Русские ученые много трудились над изучением самого Петра Великого и его времени, много спорили о том, что казалось спорным, искали новых материалов для освещения того, что представлялось неясным. Они, казалось, вправе были надеяться, что результаты их общей работы будут усвоены обществом, для которого они работали. И вдруг… А. Толстой и Б. Пильняк! В начале XIX века строгий немецкий ученый Август Людвиг Шлецер, отлично изучивший источники русской истории, напечатал свое исследование о Нестеровой Летописи.
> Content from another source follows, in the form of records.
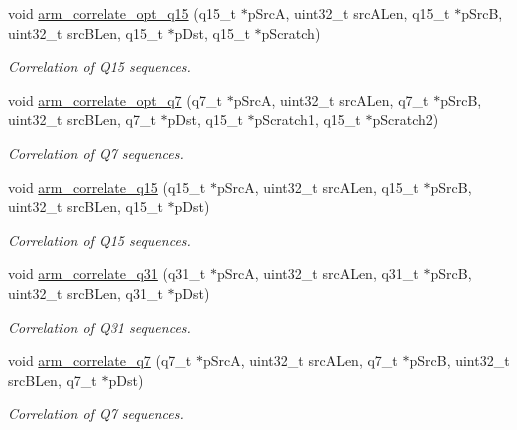 \begin{DoxyCompactItemize}
void \hyperlink{group__Corr_gad71c0ec70ec69edbc48563d9a5f68451}{arm\+\_\+correlate\+\_\+opt\+\_\+q15} (q15\+\_\+t $\ast$p\+SrcA, uint32\+\_\+t src\+A\+Len, q15\+\_\+t $\ast$p\+SrcB, uint32\+\_\+t src\+B\+Len, q15\+\_\+t $\ast$p\+Dst, q15\+\_\+t $\ast$p\+Scratch)
\begin{DoxyCompactList}\small\item\em Correlation of Q15 sequences. \end{DoxyCompactList}\item 
void \hyperlink{group__Corr_ga746e8857cafe33ec5d6780729c18c311}{arm\+\_\+correlate\+\_\+opt\+\_\+q7} (q7\+\_\+t $\ast$p\+SrcA, uint32\+\_\+t src\+A\+Len, q7\+\_\+t $\ast$p\+SrcB, uint32\+\_\+t src\+B\+Len, q7\+\_\+t $\ast$p\+Dst, q15\+\_\+t $\ast$p\+Scratch1, q15\+\_\+t $\ast$p\+Scratch2)
\begin{DoxyCompactList}\small\item\em Correlation of Q7 sequences. \end{DoxyCompactList}\item 
void \hyperlink{group__Corr_ga5ec96b8e420d68b0e626df0812274d46}{arm\+\_\+correlate\+\_\+q15} (q15\+\_\+t $\ast$p\+SrcA, uint32\+\_\+t src\+A\+Len, q15\+\_\+t $\ast$p\+SrcB, uint32\+\_\+t src\+B\+Len, q15\+\_\+t $\ast$p\+Dst)
\begin{DoxyCompactList}\small\item\em Correlation of Q15 sequences. \end{DoxyCompactList}\item 
void \hyperlink{group__Corr_ga1367dc6c80476406c951e68d7fac4e8c}{arm\+\_\+correlate\+\_\+q31} (q31\+\_\+t $\ast$p\+SrcA, uint32\+\_\+t src\+A\+Len, q31\+\_\+t $\ast$p\+SrcB, uint32\+\_\+t src\+B\+Len, q31\+\_\+t $\ast$p\+Dst)
\begin{DoxyCompactList}\small\item\em Correlation of Q31 sequences. \end{DoxyCompactList}\item 
void \hyperlink{group__Corr_ga284ddcc49e4ac532d52a70d0383c5992}{arm\+\_\+correlate\+\_\+q7} (q7\+\_\+t $\ast$p\+SrcA, uint32\+\_\+t src\+A\+Len, q7\+\_\+t $\ast$p\+SrcB, uint32\+\_\+t src\+B\+Len, q7\+\_\+t $\ast$p\+Dst)
\begin{DoxyCompactList}\small\item\em Correlation of Q7 sequences. \end{DoxyCompactList}\end{DoxyCompactItemize}


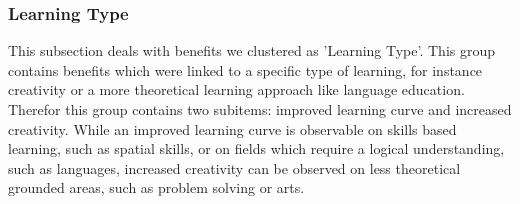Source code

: {%
\subsubsection{Learning Type}
This subsection deals with benefits we clustered as 'Learning Type'. This group contains benefits which were linked to a specific type of learning, for instance creativity or a more theoretical learning approach like language education. \\
Therefor this group contains two subitems: improved learning curve and increased creativity. While an improved learning curve is observable on skills based learning, such as spatial skills, or on fields which require a logical understanding, such as languages, increased creativity can be observed on less theoretical grounded areas, such as problem solving or arts.

}
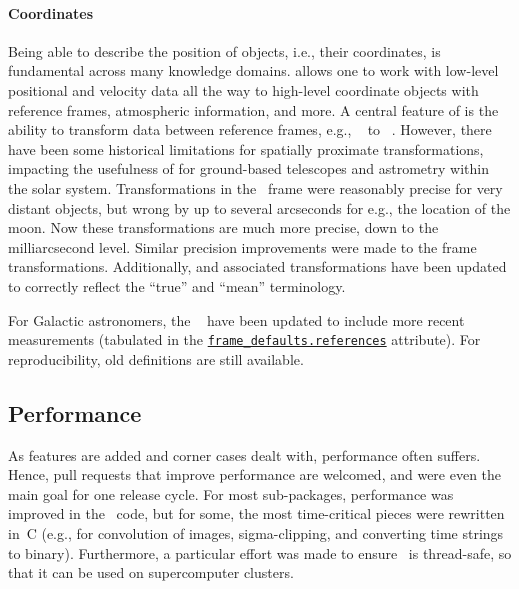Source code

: \documentclass[modern]{aastex631}
\begin{document}
\paragraph{Coordinates}

Being able to describe the position of objects, i.e., their coordinates, is
fundamental across many knowledge domains. \astropycoordinates allows one to
work with low-level positional and velocity data all the way to high-level
coordinate objects with reference frames, atmospheric information, and more. A
central feature of \astropycoordinates is the ability to transform data between
reference frames, e.g., \astropyICRS\ \citep{ICRS:1997} to \astropyGalacticLSR\
\citep{GalacticLSR:2010}. However, there have been some historical limitations
for spatially proximate transformations, impacting the usefulness of
\astropycoordinates for ground-based telescopes and astrometry within the
solar system. Transformations in the \astropyAltAz\ frame were reasonably
precise for very distant objects, but wrong by up to several arcseconds for
e.g., the location of the moon. Now these transformations are much more precise,
down to the milliarcsecond level. Similar precision improvements were made to
the
frame transformations. Additionally,
and associated transformations have been updated to correctly reflect the “true”
and “mean” terminology.

For Galactic astronomers, the \astropyGalactocentric\
have been updated to include more recent measurements (tabulated in the
\href{https://docs.astropy.org/en/stable/api/astropy.coordinates.galactocentric_frame_defaults.html#astropy.coordinates.galactocentric_frame_defaults.references}{\texttt{frame\_defaults.references}}
attribute). For reproducibility, old definitions are still available.


\subsection{Performance} \label{sec:core-features-performance}

As features are added and corner cases dealt with, performance often suffers.
Hence, pull requests that improve performance are welcomed, and were even the
main goal for one release cycle. For most sub-packages, performance was
improved in the \python\ code, but for some, the most time-critical pieces were
rewritten in~C (e.g., for convolution of images, sigma-clipping, and converting
time strings to binary). Furthermore, a particular effort was made to ensure
\astropypkg\ is thread-safe, so that it can be used on supercomputer clusters.
\end{document}
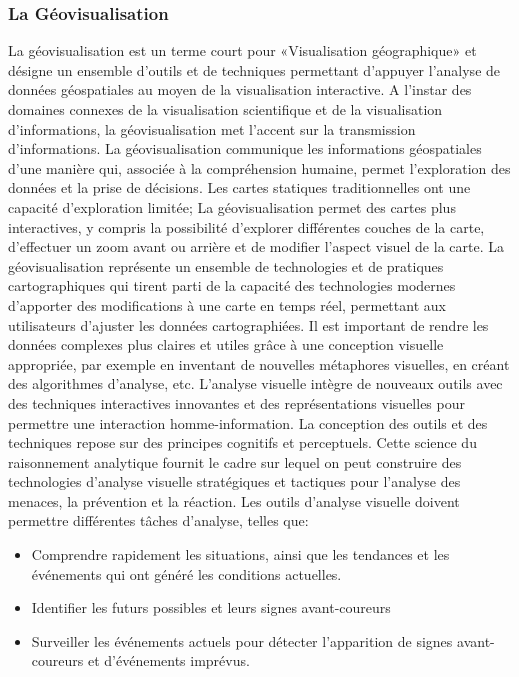 \documentclass[french, a4paper, 12pt]{report}
\begin{document}
\subsubsection{La Géovisualisation}
La géovisualisation est un terme court pour «Visualisation géographique» et désigne un ensemble d’outils et de techniques permettant d’appuyer l’analyse de données géospatiales au moyen de la visualisation interactive. A l'instar des domaines connexes de la visualisation scientifique et de la visualisation d'informations, la géovisualisation met l'accent sur la transmission d'informations. La géovisualisation communique les informations géospatiales d'une manière qui, associée à la compréhension humaine, permet l'exploration des données et la prise de décisions. Les cartes statiques traditionnelles ont une capacité d'exploration limitée; La géovisualisation permet des cartes plus interactives, y compris la possibilité d'explorer différentes couches de la carte, d'effectuer un zoom avant ou arrière et de modifier l'aspect visuel de la carte. La géovisualisation représente un ensemble de technologies et de pratiques cartographiques qui tirent parti de la capacité des technologies modernes d’apporter des modifications à une carte en temps réel, permettant aux utilisateurs d’ajuster les données cartographiées. Il est important de rendre les données complexes plus claires et utiles grâce à une conception visuelle appropriée, par exemple en inventant de nouvelles métaphores visuelles, en créant des algorithmes d'analyse, etc.
L'analyse visuelle intègre de nouveaux outils avec des techniques interactives innovantes et des représentations visuelles pour permettre une interaction homme-information. La conception des outils et des techniques repose sur des principes cognitifs et perceptuels. Cette science du raisonnement analytique fournit le cadre sur lequel on peut construire des technologies d'analyse visuelle stratégiques et tactiques pour l'analyse des menaces, la prévention et la réaction.
Les outils d'analyse visuelle doivent permettre différentes tâches d'analyse, telles que:
\begin{itemize}
\item Comprendre rapidement les situations, ainsi que les tendances et les événements qui ont généré les conditions actuelles.
\item Identifier les futurs possibles et leurs signes avant-coureurs
\item Surveiller les événements actuels pour détecter l'apparition de signes avant-coureurs et d'événements imprévus.
\end{itemize}
\end{document}
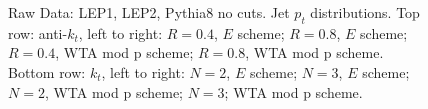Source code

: \begin{figure}[H]
\hfill
{}\hfill
{}\hfill
\caption{Raw Data: LEP1, LEP2, Pythia8 no cuts. Jet $p_t$ distributions. Top row: anti-$k_t$, left to right: $R=0.4$, $E$ scheme; $R=0.8$, $E$ scheme; $R=0.4$, WTA mod p scheme; $R=0.8$, WTA mod p scheme. Bottom row: $k_t$, left to right: $N=2$, $E$ scheme; $N=3$, $E$ scheme; $N=2$, WTA mod p scheme; $N=3$; WTA mod p scheme.}  
\end{figure}

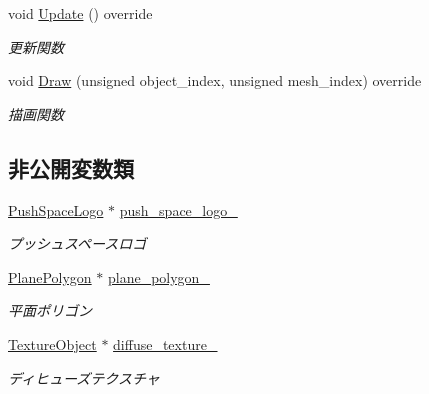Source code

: \begin{DoxyCompactItemize}
void \mbox{\hyperlink{class_push_space_logo_draw_a75248e42d5b677c81169be478b59141f}{Update}} () override
\begin{DoxyCompactList}\small\item\em 更新関数 \end{DoxyCompactList}\item 
void \mbox{\hyperlink{class_push_space_logo_draw_a647dddefc43d66cb3c720ee8fbb6a783}{Draw}} (unsigned object\+\_\+index, unsigned mesh\+\_\+index) override
\begin{DoxyCompactList}\small\item\em 描画関数 \end{DoxyCompactList}\end{DoxyCompactItemize}
\subsection*{非公開変数類}
\begin{DoxyCompactItemize}
\item 
\mbox{\hyperlink{class_push_space_logo}{Push\+Space\+Logo}} $\ast$ \mbox{\hyperlink{class_push_space_logo_draw_a3ebb51a15f132233275cfddaf3ded360}{push\+\_\+space\+\_\+logo\+\_\+}}
\begin{DoxyCompactList}\small\item\em プッシュスペースロゴ \end{DoxyCompactList}\item 
\mbox{\hyperlink{class_plane_polygon}{Plane\+Polygon}} $\ast$ \mbox{\hyperlink{class_push_space_logo_draw_ab65304ed129c8bb3aa2f599d27b8783a}{plane\+\_\+polygon\+\_\+}}
\begin{DoxyCompactList}\small\item\em 平面ポリゴン \end{DoxyCompactList}\item 
\mbox{\hyperlink{class_texture_object}{Texture\+Object}} $\ast$ \mbox{\hyperlink{class_push_space_logo_draw_a11dfc585346333efcf717aa63f7edefd}{diffuse\+\_\+texture\+\_\+}}
\begin{DoxyCompactList}\small\item\em ディヒューズテクスチャ \end{DoxyCompactList}\end{DoxyCompactItemize}
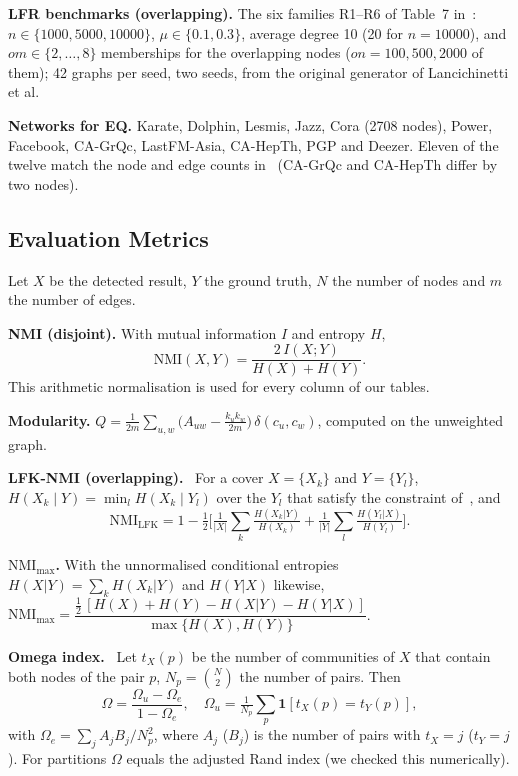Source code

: \documentclass[conference]{IEEEtran}
\begin{document}
\textbf{LFR benchmarks (overlapping).} The six families R1--R6 of Table~7 in~\cite{kong2026}: $n\in\{1000,5000,10000\}$, $\mu\in\{0.1,0.3\}$, average degree 10 (20 for $n=10000$), and $om\in\{2,\dots,8\}$ memberships for the overlapping nodes ($on=100,500,2000$ of them); 42 graphs per seed, two seeds, from the original generator of Lancichinetti et al.

\textbf{Networks for EQ.} Karate, Dolphin, Lesmis, Jazz, Cora (2708 nodes), Power, Facebook, CA-GrQc, LastFM-Asia, CA-HepTh, PGP and Deezer. Eleven of the twelve match the node and edge counts in~\cite{kong2026} (CA-GrQc and CA-HepTh differ by two nodes).

\subsection{Evaluation Metrics}\label{sec:metrics}
Let $X$ be the detected result, $Y$ the ground truth, $N$ the number of nodes and $m$ the number of edges.

\textbf{NMI (disjoint).} With mutual information $I$ and entropy $H$,
\begin{equation}
\mathrm{NMI}(X,Y)=\frac{2\,I(X;Y)}{H(X)+H(Y)}.\label{eq:nmi}
\end{equation}
This arithmetic normalisation is used for every column of our tables.

\textbf{Modularity.} $Q=\frac{1}{2m}\sum_{u,w}\big(A_{uw}-\frac{k_uk_w}{2m}\big)\,\delta(c_u,c_w)$, computed on the unweighted graph.

\textbf{LFK-NMI (overlapping).}~\cite{lfk2009} For a cover $X=\{X_k\}$ and $Y=\{Y_l\}$, $H(X_k\mid Y)=\min_l H(X_k\mid Y_l)$ over the $Y_l$ that satisfy the constraint of~\cite{lfk2009}, and
\begin{equation}
\mathrm{NMI}_{\mathrm{LFK}}=1-\tfrac12\Big[\tfrac{1}{|X|}\sum_k\tfrac{H(X_k|Y)}{H(X_k)}+\tfrac{1}{|Y|}\sum_l\tfrac{H(Y_l|X)}{H(Y_l)}\Big].\label{eq:lfk}
\end{equation}

\textbf{$\mathrm{NMI}_{\max}$.} With the unnormalised conditional entropies $H(X|Y)=\sum_kH(X_k|Y)$ and $H(Y|X)$ likewise, $\mathrm{NMI}_{\max}=\dfrac{\frac12\,[H(X)+H(Y)-H(X|Y)-H(Y|X)]}{\max\{H(X),H(Y)\}}$.

\textbf{Omega index.}~\cite{collins1988} Let $t_X(p)$ be the number of communities of $X$ that contain both nodes of the pair $p$, $N_p=\binom N2$ the number of pairs. Then
\begin{equation}
\Omega=\frac{\Omega_u-\Omega_e}{1-\Omega_e},\quad\Omega_u=\tfrac1{N_p}\sum_p\mathbf 1[t_X(p)=t_Y(p)],
\end{equation}
with $\Omega_e=\sum_jA_jB_j/N_p^2$,
where $A_j$ ($B_j$) is the number of pairs with $t_X=j$ ($t_Y=j$). For partitions $\Omega$ equals the adjusted Rand index (we checked this numerically).
\end{document}
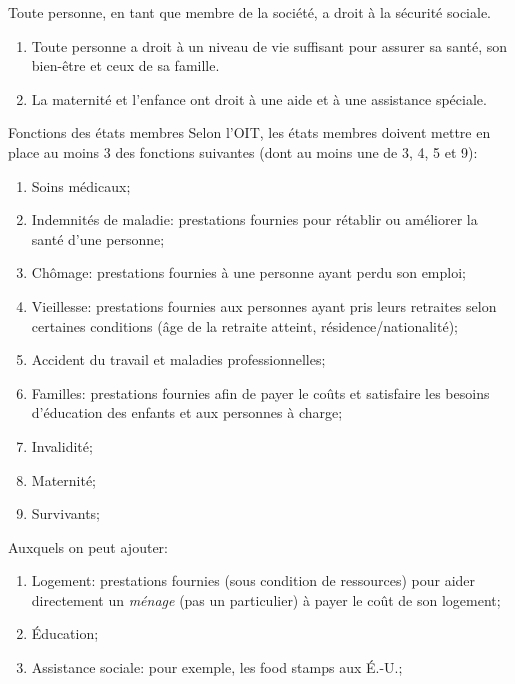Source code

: \documentclass[10pt, french]{article}
\begin{document}
\begin{multicols*}{3}
\begin{rappel_enhanced}
\begin{distributions}[Article 22]
Toute personne, en tant que membre de la société, a droit à la sécurité sociale.
\end{distributions}
\begin{distributions}[Article 25]
\begin{enumerate}[leftmargin = *]
	\item	Toute personne a droit à un niveau de vie suffisant pour assurer sa santé, son bien-être et ceux de sa famille.
	\item	La maternité et l'enfance ont droit à une aide et à une assistance spéciale.
\end{enumerate}
\end{distributions}
\end{rappel_enhanced}

\begin{conceptgen}{Fonctions des états membres}
Selon l'OIT, les états membres doivent mettre en place au moins 3 des fonctions suivantes (dont au moins une de 3, 4, 5 et 9): 
\begin{enumerate}[leftmargin = *]
	\item	Soins médicaux;
	\item	Indemnités de maladie: prestations fournies pour rétablir ou améliorer la santé d'une personne;
	\item	Chômage: prestations fournies à une personne ayant perdu son emploi;
	\item	Vieillesse: prestations fournies aux personnes ayant pris leurs retraites selon certaines conditions (âge de la retraite atteint, résidence/nationalité);
	\item	Accident du travail et maladies professionnelles;
	\item	Familles: prestations fournies afin de payer le coûts et satisfaire les besoins d'éducation des enfants et aux personnes à charge;
	\item	Invalidité;
	\item	Maternité;
	\item	Survivants;
\end{enumerate}

Auxquels on peut ajouter:
\begin{multicols*}{3}
\begin{enumerate}[leftmargin = *]
	\item	Logement: prestations fournies (sous condition de ressources) pour aider directement un \textit{ménage} (pas un particulier) à payer le coût de son logement;
	\item	Éducation;
	\item	Assistance sociale: pour exemple, les food stamps aux É.-U.;
\end{enumerate}
\end{multicols*}
\end{conceptgen}


\end{multicols*}
\end{document}
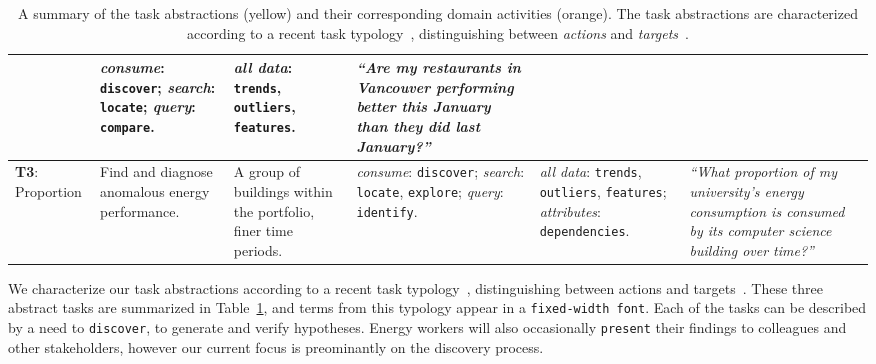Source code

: \documentclass[journal]{vgtc}                %
\begin{document}
\begin{table}[ht]
\begin{center}
\begin{tabular}{p{}|>{\RaggedRight}p{}|>{\RaggedRight}p{}|>{\RaggedRight}p{}|>{\RaggedRight}p{}|>{\RaggedRight}p{}}
        & {\it consume}: {\tt discover}; {\it search}: {\tt locate}; {\it query}: {\tt compare}. 
        
        & {\it all data}: {\tt trends}, {\tt outliers}, {\tt features}.
        
        & {\it ``Are my restaurants in Vancouver performing better this January than they did last January?''}
        
        \\
        
        \hline
        
        \cellcolor{nmYellow} {\bf T3}: Proportion 
        
        & \cellcolor{nmOrange} Find and diagnose anomalous energy performance. 
        
        & A group of buildings within the portfolio, finer time periods. 
        
        & {\it consume}: {\tt discover}; {\it search}: {\tt locate}, {\tt explore}; {\it query}: {\tt identify}. 
        
        & {\it all data}: {\tt trends}, {\tt outliers}, {\tt features}; {\it attributes}: {\tt dependencies}. 
        
        & {\it ``What proportion of my university's energy consumption is consumed by its computer science building over time?''}
        
        \\
        
        \hline  
        
    \end{tabular}
    \vspace{-0.3cm}
    \caption{A summary of the task abstractions (yellow) and their corresponding domain activities (orange). The task abstractions are characterized according to a recent task typology~\cite{Brehmer2013}, distinguishing between \textsl{actions} and \textsl{targets}~\cite{Munzner2014}.}
    \label{tab:task-abstractions}
    \end{center}
    \vspace{-0.6cm}
\end{table}

We characterize our task abstractions according to a recent task typology~\cite{Brehmer2013}, distinguishing between actions and targets~\cite{Munzner2014}. 
These three abstract tasks are summarized in Table~\ref{tab:task-abstractions}, and terms from this typology appear in a {\tt fixed-width font}.
Each of the tasks can be described by a need to {\tt discover}, to generate and verify hypotheses.
Energy workers will also occasionally {\tt present} their findings to colleagues and other stakeholders, however our current focus is preominantly on the discovery process. 
\end{document}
В своем «Введении» к этому труду он давал обзор русской и европейской литературы, посвященной русской истории, и констатировал, что к исходу XVIII века

«вдруги совсем нечаянно русская история, очевидно, начала терять ту истину, до которыя довели было ее Байер и его последователи, и до 1800 года падение это делалось час от часу приметнее Падение? Раковый ход? Как это неестественно, неслыханно!»

Приведя несколько образчиков неудачных ученых выступлений за последнее десятилетие XVIII века, Шлецер в раздражении написал о самом себе:

«Тут экс-профессор русския истории потерял все терпение, с которым он лет десять смотрел издали на этот плачевный упадок и написал эту книгу» (То есть «Нестора») [4] .

Не равняя себя со знаменитым Шлецером, я однако вспомнил его строки, когда ознакомился с новоявленным Петром новых русских писателей, и почувствовал, как эти строки мне близки. Как Шлецер, я готов сказать: «тут экс-профессор русской истории потерял все терпение, с которым он смотрел на этот плачевный упадок и — написал эту книгу».

Быть может, она отразит в себе более точно и справедливо те результаты, к каким пришла наука в своей работе над Петром Великим.